*** Block opens ***

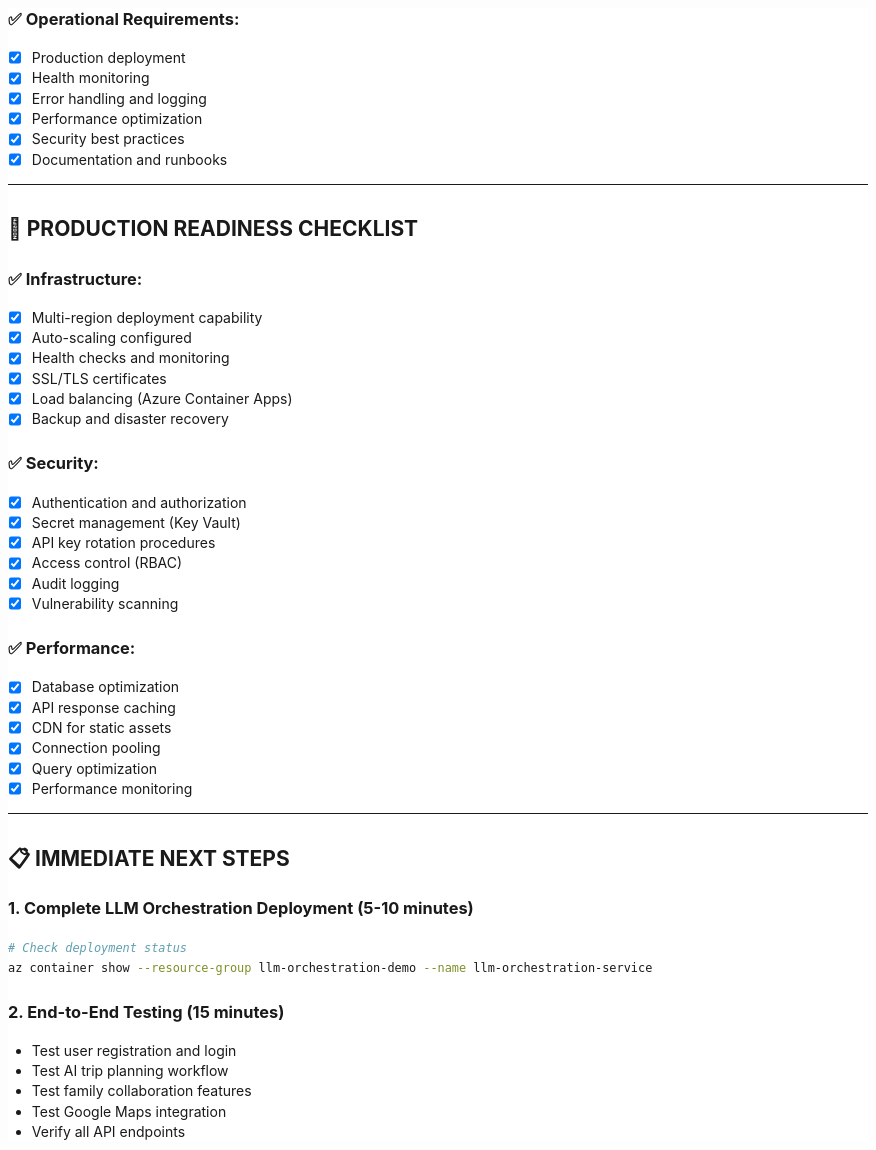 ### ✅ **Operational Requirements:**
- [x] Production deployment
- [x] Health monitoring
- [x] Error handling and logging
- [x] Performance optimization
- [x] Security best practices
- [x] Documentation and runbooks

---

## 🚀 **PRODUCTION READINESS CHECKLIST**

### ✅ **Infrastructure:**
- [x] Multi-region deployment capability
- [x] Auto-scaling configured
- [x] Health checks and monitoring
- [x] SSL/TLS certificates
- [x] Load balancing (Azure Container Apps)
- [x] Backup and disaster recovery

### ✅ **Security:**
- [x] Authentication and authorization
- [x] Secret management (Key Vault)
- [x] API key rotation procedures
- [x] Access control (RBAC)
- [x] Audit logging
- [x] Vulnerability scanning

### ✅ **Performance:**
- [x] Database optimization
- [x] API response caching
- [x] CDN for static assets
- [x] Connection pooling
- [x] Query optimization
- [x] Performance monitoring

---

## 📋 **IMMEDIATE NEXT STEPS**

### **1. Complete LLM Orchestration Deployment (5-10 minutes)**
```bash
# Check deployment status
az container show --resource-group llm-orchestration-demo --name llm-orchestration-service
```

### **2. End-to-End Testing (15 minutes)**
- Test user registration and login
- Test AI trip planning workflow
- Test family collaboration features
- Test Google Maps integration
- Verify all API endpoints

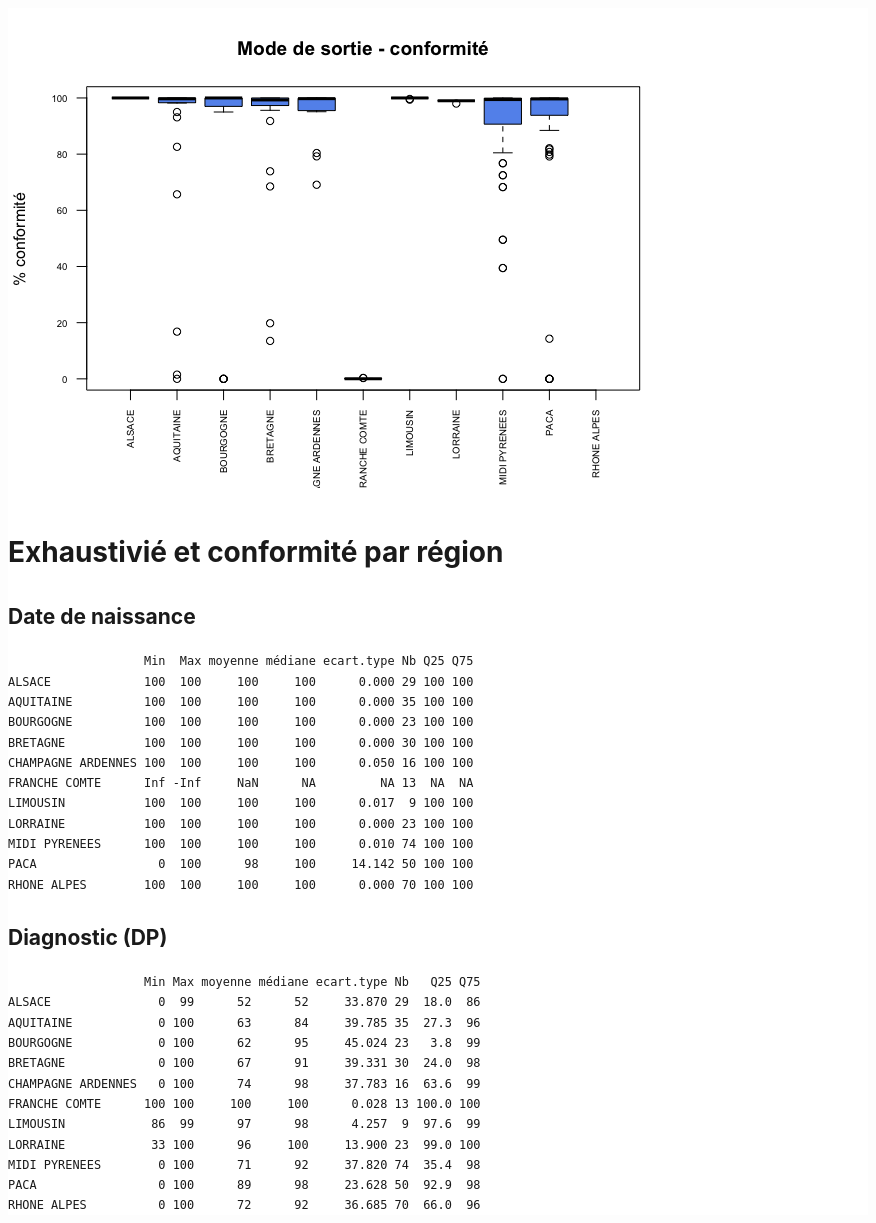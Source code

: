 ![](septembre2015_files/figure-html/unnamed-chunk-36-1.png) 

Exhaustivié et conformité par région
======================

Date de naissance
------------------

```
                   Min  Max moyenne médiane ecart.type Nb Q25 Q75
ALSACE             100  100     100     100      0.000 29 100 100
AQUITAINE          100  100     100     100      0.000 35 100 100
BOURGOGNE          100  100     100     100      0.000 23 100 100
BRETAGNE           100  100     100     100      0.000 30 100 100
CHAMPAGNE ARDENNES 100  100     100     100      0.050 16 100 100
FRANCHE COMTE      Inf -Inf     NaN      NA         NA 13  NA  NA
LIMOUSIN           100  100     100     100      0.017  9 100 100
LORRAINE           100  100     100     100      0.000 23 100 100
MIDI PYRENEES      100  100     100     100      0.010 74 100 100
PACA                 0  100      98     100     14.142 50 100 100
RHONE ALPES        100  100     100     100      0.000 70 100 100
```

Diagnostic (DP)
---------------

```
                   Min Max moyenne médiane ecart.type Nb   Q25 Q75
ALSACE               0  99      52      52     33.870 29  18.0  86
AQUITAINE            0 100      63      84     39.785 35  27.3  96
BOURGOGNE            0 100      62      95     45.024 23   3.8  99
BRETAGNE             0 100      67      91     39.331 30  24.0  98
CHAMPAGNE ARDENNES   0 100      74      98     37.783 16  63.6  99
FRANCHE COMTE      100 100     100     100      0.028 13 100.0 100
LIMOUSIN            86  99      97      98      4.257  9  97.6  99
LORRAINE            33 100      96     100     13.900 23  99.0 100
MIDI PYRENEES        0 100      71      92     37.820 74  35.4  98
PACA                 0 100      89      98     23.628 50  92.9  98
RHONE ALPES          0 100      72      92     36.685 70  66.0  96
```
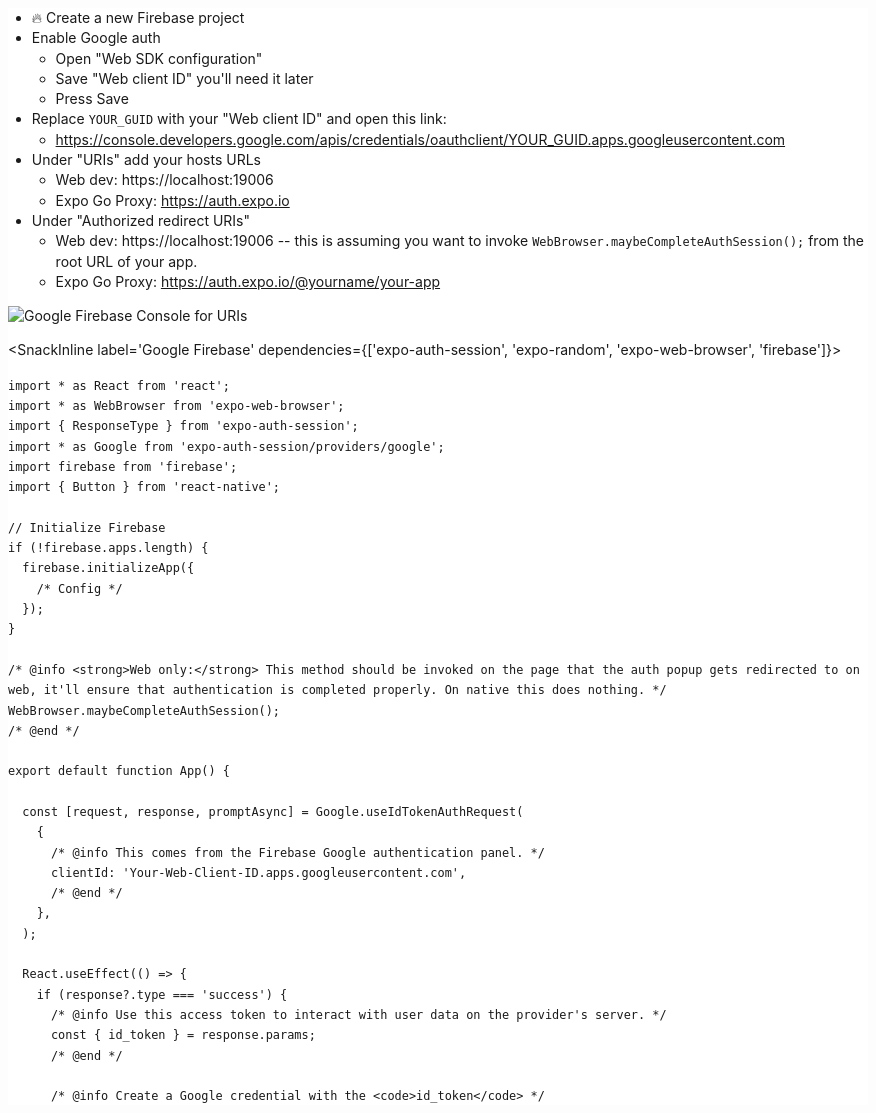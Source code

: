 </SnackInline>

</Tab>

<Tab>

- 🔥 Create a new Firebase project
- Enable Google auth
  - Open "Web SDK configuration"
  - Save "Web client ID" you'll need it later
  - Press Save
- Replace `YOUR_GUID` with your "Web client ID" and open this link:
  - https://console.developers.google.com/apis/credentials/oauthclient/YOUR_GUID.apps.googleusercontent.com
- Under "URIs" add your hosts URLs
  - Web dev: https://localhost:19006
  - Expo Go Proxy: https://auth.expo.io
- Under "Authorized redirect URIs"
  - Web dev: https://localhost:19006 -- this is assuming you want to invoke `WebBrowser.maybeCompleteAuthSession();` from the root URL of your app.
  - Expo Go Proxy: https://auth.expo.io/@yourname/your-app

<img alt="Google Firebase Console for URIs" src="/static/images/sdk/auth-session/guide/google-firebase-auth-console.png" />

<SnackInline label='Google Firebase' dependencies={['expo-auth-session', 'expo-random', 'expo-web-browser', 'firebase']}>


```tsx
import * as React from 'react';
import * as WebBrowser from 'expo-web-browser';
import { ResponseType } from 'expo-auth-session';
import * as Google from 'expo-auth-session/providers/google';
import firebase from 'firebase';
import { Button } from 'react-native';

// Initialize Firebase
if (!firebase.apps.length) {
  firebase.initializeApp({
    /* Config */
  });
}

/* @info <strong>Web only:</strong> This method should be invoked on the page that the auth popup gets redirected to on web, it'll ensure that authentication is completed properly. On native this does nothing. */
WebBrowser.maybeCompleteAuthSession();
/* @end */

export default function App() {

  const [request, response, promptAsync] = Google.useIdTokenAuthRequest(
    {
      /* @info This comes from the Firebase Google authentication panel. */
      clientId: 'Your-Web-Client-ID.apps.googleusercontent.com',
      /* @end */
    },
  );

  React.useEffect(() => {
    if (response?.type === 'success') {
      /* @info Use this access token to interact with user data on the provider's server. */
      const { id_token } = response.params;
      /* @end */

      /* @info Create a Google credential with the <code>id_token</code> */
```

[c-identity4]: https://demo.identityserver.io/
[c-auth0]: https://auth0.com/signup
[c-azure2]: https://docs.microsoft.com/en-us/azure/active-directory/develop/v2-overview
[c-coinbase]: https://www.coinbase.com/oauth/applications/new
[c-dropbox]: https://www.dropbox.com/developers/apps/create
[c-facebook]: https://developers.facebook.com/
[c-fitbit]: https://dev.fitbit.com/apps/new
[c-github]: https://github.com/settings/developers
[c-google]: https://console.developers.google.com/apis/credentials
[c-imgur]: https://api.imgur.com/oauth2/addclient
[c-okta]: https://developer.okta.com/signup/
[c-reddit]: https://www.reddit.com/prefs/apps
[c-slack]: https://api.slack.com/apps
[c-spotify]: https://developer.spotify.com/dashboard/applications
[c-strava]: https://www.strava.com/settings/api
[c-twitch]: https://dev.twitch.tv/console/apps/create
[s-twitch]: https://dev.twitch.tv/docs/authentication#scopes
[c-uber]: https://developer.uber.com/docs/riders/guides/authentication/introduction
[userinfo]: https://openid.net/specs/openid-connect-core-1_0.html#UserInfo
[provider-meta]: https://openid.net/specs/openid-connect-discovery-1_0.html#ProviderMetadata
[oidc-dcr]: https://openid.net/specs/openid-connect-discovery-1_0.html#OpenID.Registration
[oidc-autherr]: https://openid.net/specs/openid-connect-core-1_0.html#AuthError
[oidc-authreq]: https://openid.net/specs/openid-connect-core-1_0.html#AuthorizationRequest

*** Block closes ***

Problem to work on:
Every line of the entries above that includes "demo" should be copied.

Exercise response:
az container show --resource-group llm-orchestration-demo --name llm-orchestration-service
[c-identity4]: https://demo.identityserver.io/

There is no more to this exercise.